Rapat Syuriyah dan Tanfidziyah digelar di kantor PBNU di Jalan Kramat Raya no 164, Jakarta Pusat (Jakpus), pada hari Sabtu (13/12/2025).
Rapat gabungan Syuriyah dan Tanfidziyah tersebut dihadiri oleh berbagai jajaran, termasuk Pj Ketua Umum PBNU Zulfa Mustofa.
“Reposisi kepengurusan setelah kemarin kita ada rapat pleno. Maka hari ini baru saja diadakan rapat gabungan antara jajaran Syuriyah dan Tanfidziyah,” ujar Wakil Ketua Umum PBNU Prof Mohammad Mukri kepada wartawan di kantornya, Sabtu (13/12/2025).
“Di antara hasil yang tadi disepakati adalah adanya reposisi Katib Aam. Jadi, Katib Aam PBNU sejak hari ini ditetapkan adalah Bapak Prof Dr H Mohammad Nuh,” ungkapnya.
Reposisi lainnya juga dilakukan. Namun, Mukri mengatakan hal tersebut diserahkan kepada tim yang diketuai oleh Rais Aam dan Pj Ketua Umum PBNU.

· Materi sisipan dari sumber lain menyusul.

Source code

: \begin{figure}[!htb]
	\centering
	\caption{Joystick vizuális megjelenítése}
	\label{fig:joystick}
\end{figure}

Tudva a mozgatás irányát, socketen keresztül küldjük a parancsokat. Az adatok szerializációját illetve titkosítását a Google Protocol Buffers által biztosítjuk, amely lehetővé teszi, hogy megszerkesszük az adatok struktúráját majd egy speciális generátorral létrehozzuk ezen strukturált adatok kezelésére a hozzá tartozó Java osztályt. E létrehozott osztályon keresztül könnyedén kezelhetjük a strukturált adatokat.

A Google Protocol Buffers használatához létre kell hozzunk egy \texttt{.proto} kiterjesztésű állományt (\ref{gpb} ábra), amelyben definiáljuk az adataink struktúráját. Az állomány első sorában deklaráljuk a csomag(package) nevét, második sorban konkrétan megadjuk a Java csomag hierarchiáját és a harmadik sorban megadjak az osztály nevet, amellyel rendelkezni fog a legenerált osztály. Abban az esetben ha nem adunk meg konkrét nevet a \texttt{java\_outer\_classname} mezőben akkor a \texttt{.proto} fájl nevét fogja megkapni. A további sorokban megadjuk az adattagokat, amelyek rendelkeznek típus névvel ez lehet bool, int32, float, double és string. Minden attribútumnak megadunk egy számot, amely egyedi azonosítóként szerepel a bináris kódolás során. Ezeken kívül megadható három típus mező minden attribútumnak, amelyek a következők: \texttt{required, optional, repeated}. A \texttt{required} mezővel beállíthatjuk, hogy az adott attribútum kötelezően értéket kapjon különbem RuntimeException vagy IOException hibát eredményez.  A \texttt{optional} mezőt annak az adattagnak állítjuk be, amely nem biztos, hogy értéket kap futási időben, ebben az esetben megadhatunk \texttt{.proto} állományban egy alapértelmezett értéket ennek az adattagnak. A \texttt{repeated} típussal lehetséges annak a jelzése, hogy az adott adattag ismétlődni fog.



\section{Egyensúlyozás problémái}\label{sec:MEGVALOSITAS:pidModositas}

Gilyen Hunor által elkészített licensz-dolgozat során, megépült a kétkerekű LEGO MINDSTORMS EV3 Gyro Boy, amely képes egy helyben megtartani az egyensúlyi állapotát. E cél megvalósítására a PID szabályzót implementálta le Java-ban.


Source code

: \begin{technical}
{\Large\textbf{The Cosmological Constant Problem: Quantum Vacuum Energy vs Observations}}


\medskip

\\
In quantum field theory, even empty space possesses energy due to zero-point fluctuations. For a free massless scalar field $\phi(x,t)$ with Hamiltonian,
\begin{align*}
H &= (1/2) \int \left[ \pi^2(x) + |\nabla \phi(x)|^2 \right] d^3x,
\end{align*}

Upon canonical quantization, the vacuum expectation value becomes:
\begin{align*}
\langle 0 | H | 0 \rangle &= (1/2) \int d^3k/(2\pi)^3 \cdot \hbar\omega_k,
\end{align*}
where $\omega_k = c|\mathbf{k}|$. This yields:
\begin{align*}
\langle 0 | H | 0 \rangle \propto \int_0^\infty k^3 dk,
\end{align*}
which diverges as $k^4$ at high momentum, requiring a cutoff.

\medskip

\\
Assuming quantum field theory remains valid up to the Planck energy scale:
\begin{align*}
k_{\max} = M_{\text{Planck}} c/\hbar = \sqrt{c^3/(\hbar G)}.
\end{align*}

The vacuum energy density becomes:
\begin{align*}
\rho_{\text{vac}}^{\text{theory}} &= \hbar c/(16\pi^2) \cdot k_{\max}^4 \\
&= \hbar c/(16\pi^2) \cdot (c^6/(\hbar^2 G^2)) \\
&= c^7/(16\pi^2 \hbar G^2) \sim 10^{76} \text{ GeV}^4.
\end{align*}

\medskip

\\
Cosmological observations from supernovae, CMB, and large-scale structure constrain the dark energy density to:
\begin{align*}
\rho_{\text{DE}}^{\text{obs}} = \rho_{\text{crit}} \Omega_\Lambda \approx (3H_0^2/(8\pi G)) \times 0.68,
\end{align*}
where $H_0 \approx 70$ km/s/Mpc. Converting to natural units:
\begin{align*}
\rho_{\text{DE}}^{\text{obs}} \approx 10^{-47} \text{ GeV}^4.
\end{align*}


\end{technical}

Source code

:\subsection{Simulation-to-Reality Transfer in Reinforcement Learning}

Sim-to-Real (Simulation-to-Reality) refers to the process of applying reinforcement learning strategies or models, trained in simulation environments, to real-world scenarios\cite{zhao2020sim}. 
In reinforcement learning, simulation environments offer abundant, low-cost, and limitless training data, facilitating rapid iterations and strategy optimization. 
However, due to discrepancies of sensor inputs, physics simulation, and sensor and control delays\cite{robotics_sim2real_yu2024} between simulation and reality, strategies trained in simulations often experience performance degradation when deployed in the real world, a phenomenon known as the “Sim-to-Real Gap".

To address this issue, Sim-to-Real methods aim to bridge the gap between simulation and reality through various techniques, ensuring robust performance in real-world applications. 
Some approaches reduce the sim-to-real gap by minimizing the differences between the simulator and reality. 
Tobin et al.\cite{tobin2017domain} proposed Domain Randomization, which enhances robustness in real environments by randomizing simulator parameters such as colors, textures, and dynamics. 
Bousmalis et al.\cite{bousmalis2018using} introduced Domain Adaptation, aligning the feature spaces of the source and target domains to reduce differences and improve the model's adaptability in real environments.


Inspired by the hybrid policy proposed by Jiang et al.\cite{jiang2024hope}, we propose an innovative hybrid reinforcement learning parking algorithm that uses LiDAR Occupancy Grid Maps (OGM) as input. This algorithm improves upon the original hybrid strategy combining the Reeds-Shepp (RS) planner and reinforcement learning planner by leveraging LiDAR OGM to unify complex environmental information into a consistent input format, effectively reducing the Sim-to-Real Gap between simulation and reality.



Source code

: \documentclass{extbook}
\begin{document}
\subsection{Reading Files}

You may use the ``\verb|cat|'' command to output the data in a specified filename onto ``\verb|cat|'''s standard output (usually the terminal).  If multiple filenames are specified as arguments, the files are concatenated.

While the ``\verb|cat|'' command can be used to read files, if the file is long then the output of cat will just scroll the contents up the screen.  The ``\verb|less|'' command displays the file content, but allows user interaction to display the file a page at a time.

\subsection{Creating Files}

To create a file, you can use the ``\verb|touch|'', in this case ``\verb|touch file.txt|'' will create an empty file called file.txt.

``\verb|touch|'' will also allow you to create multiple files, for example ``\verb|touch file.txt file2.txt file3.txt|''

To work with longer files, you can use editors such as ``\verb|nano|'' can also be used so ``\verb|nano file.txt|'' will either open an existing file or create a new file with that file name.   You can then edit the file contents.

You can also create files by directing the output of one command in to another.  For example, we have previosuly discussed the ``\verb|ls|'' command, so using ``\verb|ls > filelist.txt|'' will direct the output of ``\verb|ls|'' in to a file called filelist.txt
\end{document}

“Di samping itu, rapat tadi juga membahas dan memutuskan pembentukan panitia untuk menyelenggarakan Munas serta peringatan Harlah, yakni Harlah satu abad Masehi,” ujarnya
Dalam Munas tersebut, salah satu fokusnya adalah menyelenggarakan Muktamar. Terkait tempat dan waktu pelaksanaan akan ditentukan kemudian.
“Tapi tadi fokus kita di antaranya adalah menyiapkan Muktamar yang akan datang,” pungkasnya.